Given information =
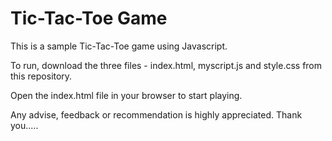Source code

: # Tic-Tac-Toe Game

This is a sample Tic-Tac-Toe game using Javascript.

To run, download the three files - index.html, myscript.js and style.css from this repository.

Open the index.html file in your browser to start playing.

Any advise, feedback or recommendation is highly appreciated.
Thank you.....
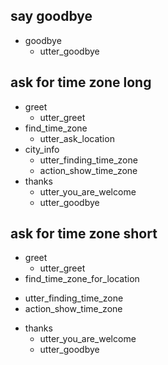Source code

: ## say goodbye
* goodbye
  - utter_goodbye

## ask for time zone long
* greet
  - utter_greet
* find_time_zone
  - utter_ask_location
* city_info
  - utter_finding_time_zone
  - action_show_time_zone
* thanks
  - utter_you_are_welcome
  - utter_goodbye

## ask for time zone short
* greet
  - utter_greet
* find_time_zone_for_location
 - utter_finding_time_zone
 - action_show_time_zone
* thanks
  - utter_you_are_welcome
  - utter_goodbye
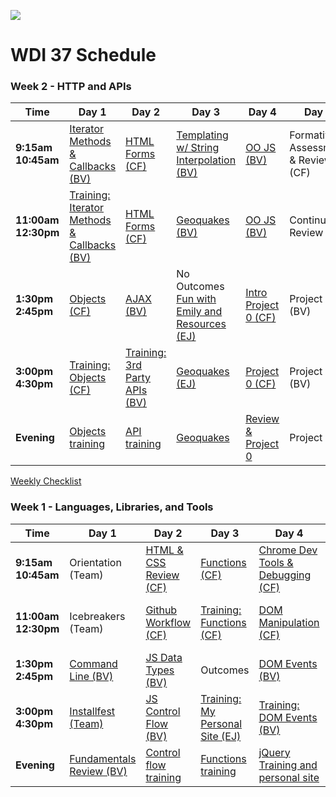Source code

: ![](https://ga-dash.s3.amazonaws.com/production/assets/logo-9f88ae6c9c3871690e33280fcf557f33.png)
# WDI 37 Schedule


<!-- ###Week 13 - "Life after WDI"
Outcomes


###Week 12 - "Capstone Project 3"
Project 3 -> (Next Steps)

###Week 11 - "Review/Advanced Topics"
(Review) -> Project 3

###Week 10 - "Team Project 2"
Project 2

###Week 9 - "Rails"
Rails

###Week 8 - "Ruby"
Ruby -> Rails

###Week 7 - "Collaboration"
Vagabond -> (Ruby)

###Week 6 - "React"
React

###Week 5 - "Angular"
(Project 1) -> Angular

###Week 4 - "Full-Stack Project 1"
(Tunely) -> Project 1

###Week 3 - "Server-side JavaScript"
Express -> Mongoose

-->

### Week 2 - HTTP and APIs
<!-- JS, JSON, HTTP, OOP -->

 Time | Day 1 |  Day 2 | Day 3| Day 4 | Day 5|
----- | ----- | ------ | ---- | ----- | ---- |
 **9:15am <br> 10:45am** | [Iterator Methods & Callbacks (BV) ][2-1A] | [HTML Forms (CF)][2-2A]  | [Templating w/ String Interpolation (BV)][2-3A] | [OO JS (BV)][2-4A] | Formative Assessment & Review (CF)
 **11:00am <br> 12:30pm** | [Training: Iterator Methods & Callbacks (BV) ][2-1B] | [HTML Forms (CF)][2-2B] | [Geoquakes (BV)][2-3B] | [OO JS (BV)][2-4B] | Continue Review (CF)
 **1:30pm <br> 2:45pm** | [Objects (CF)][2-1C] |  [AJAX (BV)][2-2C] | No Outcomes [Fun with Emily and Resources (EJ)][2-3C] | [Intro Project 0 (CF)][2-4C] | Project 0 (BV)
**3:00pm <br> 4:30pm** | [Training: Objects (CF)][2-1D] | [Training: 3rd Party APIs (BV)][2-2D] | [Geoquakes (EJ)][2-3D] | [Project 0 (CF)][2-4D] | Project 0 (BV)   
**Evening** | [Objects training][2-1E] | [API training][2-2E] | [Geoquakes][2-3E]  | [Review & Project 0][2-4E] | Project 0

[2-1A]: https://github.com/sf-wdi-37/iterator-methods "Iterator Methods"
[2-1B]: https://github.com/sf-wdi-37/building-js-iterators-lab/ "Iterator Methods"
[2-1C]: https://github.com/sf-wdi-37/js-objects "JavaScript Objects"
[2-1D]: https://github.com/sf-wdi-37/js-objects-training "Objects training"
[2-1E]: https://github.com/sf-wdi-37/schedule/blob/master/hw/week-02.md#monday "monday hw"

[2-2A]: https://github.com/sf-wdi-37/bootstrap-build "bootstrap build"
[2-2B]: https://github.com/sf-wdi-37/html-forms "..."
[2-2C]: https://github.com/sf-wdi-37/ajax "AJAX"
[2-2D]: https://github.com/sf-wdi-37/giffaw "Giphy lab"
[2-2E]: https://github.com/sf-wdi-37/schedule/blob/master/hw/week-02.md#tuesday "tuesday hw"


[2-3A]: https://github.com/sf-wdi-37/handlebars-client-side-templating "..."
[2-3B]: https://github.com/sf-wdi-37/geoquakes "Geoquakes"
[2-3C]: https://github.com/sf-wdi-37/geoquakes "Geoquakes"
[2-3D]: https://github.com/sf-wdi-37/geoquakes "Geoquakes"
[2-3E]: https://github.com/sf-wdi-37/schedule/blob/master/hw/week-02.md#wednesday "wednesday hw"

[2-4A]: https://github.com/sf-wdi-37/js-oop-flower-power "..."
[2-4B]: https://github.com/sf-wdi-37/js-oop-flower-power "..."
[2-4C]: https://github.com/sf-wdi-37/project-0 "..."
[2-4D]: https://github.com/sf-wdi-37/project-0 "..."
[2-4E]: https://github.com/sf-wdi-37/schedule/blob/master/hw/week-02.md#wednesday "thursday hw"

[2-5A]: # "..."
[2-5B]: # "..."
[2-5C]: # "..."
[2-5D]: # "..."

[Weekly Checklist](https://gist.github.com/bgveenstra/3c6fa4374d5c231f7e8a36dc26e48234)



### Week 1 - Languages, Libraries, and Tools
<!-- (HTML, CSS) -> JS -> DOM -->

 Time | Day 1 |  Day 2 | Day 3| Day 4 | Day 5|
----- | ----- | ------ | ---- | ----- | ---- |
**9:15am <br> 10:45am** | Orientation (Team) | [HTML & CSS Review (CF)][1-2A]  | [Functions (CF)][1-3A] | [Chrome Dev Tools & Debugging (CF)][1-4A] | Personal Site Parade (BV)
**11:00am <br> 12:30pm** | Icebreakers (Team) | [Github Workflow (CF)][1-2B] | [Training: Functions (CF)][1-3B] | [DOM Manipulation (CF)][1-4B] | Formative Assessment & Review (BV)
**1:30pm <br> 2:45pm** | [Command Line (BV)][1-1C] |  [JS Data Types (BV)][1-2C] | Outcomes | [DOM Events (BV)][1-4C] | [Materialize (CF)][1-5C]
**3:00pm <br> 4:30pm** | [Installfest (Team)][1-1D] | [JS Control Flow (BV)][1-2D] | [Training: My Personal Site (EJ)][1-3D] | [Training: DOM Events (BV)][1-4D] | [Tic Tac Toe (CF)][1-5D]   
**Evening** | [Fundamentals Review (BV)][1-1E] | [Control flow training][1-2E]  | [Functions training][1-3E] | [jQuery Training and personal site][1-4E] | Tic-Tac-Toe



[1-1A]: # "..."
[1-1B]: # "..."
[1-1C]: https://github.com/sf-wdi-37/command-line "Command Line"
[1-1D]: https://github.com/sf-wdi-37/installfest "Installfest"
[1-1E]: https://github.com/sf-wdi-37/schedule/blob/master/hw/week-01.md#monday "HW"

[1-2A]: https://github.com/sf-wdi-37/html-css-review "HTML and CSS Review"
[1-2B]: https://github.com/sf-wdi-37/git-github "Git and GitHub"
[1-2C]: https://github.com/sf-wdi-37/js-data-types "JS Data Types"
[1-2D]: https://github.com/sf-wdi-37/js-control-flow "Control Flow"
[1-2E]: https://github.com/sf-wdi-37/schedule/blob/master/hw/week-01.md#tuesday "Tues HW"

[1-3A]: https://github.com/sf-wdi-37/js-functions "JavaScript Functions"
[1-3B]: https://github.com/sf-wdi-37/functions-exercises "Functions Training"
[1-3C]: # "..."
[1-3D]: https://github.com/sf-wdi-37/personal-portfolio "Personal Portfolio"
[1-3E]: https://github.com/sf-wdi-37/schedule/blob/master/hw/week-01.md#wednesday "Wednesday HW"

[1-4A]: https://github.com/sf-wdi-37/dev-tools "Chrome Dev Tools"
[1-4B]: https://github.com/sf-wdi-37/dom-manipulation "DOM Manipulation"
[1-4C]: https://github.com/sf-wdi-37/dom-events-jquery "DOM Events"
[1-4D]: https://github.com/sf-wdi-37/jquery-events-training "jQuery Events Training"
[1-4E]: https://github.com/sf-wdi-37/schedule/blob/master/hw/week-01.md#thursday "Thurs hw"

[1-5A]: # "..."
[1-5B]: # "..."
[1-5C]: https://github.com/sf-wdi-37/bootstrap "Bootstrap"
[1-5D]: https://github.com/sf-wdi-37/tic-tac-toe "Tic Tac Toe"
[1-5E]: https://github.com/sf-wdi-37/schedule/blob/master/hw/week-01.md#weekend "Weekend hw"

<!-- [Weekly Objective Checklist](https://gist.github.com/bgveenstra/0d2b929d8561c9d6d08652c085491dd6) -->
* * *
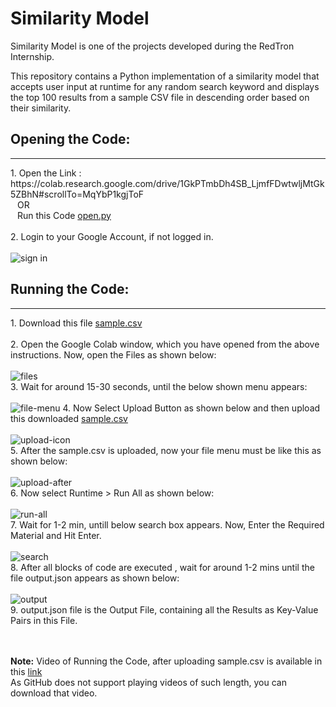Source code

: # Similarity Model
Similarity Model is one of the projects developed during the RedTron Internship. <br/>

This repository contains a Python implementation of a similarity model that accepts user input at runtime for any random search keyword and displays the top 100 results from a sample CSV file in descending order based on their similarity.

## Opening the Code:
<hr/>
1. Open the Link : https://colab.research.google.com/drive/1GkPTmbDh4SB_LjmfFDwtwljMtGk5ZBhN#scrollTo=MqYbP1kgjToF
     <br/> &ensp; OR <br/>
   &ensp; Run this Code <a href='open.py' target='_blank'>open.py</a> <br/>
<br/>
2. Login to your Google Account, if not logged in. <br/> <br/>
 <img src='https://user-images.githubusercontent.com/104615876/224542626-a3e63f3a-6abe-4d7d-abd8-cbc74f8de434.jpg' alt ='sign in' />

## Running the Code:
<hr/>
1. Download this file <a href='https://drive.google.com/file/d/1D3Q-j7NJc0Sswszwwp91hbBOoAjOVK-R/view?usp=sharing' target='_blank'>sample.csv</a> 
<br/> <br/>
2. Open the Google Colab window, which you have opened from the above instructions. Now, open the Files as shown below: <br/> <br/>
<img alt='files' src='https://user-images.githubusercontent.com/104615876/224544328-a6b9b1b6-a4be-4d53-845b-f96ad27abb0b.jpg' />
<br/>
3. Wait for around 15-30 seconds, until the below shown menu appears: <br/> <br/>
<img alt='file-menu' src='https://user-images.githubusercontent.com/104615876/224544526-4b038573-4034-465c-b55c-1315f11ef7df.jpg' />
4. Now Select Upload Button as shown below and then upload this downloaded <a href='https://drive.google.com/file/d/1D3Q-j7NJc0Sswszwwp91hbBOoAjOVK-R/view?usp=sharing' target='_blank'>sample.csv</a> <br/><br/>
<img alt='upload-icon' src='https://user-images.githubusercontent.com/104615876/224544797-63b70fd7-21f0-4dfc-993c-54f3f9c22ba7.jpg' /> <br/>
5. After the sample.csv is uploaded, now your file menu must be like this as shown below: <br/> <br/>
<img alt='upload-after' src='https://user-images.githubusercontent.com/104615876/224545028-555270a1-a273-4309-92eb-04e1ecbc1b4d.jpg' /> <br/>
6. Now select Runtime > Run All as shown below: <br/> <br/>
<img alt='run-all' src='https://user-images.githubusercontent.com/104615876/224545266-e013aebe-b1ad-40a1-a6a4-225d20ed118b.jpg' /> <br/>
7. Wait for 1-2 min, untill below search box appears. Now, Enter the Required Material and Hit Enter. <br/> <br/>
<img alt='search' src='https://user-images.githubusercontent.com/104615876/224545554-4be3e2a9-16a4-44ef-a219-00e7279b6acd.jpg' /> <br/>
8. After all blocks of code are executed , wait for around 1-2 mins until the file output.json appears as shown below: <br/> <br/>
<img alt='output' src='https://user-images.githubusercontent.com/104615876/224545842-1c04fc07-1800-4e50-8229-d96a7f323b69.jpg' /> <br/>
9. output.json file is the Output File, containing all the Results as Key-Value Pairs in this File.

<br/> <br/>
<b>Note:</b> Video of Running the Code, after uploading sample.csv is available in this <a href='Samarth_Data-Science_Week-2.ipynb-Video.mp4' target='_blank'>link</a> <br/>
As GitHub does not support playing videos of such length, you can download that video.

Aim of the exercise = Scan the records for the word "below". Copy each line where it turns up.

Expected output =
2. Open the Google Colab window, which you have opened from the above instructions. Now, open the Files as shown below: <br/> <br/>
3. Wait for around 15-30 seconds, until the below shown menu appears: <br/> <br/>
4. Now Select Upload Button as shown below and then upload this downloaded <a href='https://drive.google.com/file/d/1D3Q-j7NJc0Sswszwwp91hbBOoAjOVK-R/view?usp=sharing' target='_blank'>sample.csv</a> <br/><br/>
5. After the sample.csv is uploaded, now your file menu must be like this as shown below: <br/> <br/>
6. Now select Runtime > Run All as shown below: <br/> <br/>
7. Wait for 1-2 min, untill below search box appears. Now, Enter the Required Material and Hit Enter. <br/> <br/>
8. After all blocks of code are executed , wait for around 1-2 mins until the file output.json appears as shown below: <br/> <br/>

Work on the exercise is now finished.